“Cleater Meaders’s pottery is a wonderful way to highlight not only the work of this important, multi-generation family of Southern potters but also the legacy of Festival co-founder Ralph Rinzler, who was a great admirer of the potters’ skills and a pioneer in bringing national recognition to their work.”
—Marjorie Hunt, curator
THE STORY –
MAKER
Cleater Meaders Jr. (1921–2003)
LOCATION
Byron, Georgia, U.S.A.
FESTIVAL PROGRAM
1983 National Heritage Fellowships
The work of keeping traditional arts alive
In 1983, Cleater Meaders Jr. participated in the second celebration of the National Endowment for the Arts National Heritage Fellows at the Smithsonian Folklife Festival. His cousin, Lanier Meaders, received the fellowship that year, and many in the Meaders family came to the Festival to support him—exemplifying the skill, knowledge, and multi-generational practice behind this distinctive, regional pottery tradition. Cleater made wheel-thrown pots in the crafts tent and talked about making a syrup jug during a filmed segment preserved in the Ralph Rinzler Folklife Archives.
Cleater Meaders Jr. describes his actions finishing a syrup jug as Smithsonian Secretary S. Dillon Ripley looks on during the 1983 Folklife Festival.
Small-scale family-run potteries grew up in the American South during the nineteenth and early twentieth centuries. The majority of their products were utilitarian: butter churns, whiskey jugs, milk pitchers, food storage jars. The Meaders family, headed at the time by John Milton Meaders, began making stoneware in 1893 in the foothills of White County, Georgia. Making pottery was a way to supplement their farming income and also provide storage vessels for themselves. The churn shown here was signed and fired in 1984. After retiring from a career building aircraft in 1978, Cleater returned to potting fulltime at his home in Byron, Georgia, where he used an old treadle kick wheel to turn clay he dug from land he owned in the mountains. In 1983 he built a wood-fired kiln on that land and may have fired the churn there, much as his forebears had done nearly a century earlier.

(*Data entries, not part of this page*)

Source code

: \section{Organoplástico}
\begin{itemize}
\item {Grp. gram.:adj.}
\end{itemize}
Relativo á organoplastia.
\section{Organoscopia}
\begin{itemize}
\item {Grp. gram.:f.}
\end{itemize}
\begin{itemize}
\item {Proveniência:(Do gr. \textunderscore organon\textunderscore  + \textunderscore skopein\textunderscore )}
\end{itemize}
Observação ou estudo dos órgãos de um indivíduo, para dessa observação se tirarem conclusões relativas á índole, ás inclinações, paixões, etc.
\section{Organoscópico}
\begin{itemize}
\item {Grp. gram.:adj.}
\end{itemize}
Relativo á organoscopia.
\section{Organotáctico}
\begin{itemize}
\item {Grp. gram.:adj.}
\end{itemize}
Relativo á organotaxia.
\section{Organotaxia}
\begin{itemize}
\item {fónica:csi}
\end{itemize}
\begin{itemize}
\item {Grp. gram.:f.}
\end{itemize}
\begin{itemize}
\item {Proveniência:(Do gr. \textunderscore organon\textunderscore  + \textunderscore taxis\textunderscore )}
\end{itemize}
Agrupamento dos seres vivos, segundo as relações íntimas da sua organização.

Even before his work at the Smithsonian, Ralph Rinzler was an inveterate field worker who kept his eyes open for exemplary traditional artists wherever he traveled. His forays down South, especially, exposed him to many regional traditions and fine practitioners who were unknown outside their local communities. Bringing their voices and talents to the fore became his passion—and the mission of the Folklife Festival.

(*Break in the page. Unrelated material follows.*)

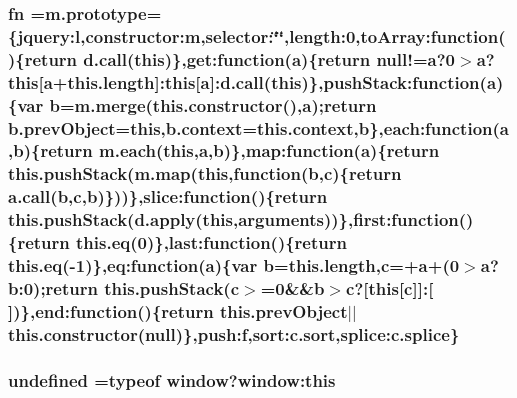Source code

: \hypertarget{static_2root_2js_2jquery-1_811_81_8min_8js_ab2836ee14921cbd6e34ea91a9a99ad66}{
\subsubsection[{fn}]{ fn ={\bf m.\-prototype}=\{jquery\-:l,constructor\-:m,selector\-:\char`\"{}\char`\"{},length\-:0,to\-Array\-:function()\{return {\bf d.\-call}(this)\},get\-:function({\bf a})\{return null!={\bf a}?0$>${\bf a}?this\mbox{[}{\bf a}+this.\-length\mbox{]}\-:this\mbox{[}{\bf a}\mbox{]}\-:{\bf d.\-call}(this)\},push\-Stack\-:function({\bf a})\{var {\bf b}=m.\-merge(this.\-constructor(),{\bf a});return b.\-prev\-Object=this,b.\-context=this.\-context,{\bf b}\},each\-:function({\bf a},{\bf b})\{return {\bf m.\-each}(this,{\bf a},{\bf b})\},map\-:function({\bf a})\{return this.\-push\-Stack(m.\-map(this,function({\bf b},{\bf c})\{return {\bf a.\-call}({\bf b},{\bf c},{\bf b})\}))\},slice\-:function()\{return this.\-push\-Stack(d.\-apply(this,arguments))\},first\-:function()\{return this.\-eq(0)\},last\-:function()\{return this.\-eq(-\/1)\},eq\-:function({\bf a})\{var {\bf b}=this.\-length,{\bf c}=+{\bf a}+(0$>${\bf a}?b\-:0);return this.\-push\-Stack({\bf c}$>$=0\&\&{\bf b}$>${\bf c}?\mbox{[}this\mbox{[}{\bf c}\mbox{]}\mbox{]}\-:\mbox{[}$\,$\mbox{]})\},end\-:function()\{return this.\-prev\-Object$\vert$$\vert$this.\-constructor(null)\},push\-:f,sort\-:c.\-sort,splice\-:c.\-splice\}}}\label{static_2root_2js_2jquery-1_811_81_8min_8js_ab2836ee14921cbd6e34ea91a9a99ad66}
\hypertarget{static_2root_2js_2jquery-1_811_81_8min_8js_ae21cc36bf0d65014c717a481a3f8a468}{
\subsubsection[{undefined}]{\setlength{\rightskip}{0pt plus 5cm}undefined =typeof {\bf window}?window\-:this}}\label{static_2root_2js_2jquery-1_811_81_8min_8js_ae21cc36bf0d65014c717a481a3f8a468}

It is no accident that Southern potters are so well known today, along with the music of Dewey Balfa and Doc Watson; they were all people Rinzler brought to national attention at the Festival. This work has gone on now for more than fifty years with the artists front and center: telling their stories, exemplifying excellence in practice, and representing the remarkable diversity of traditional cultural heritage throughout the world.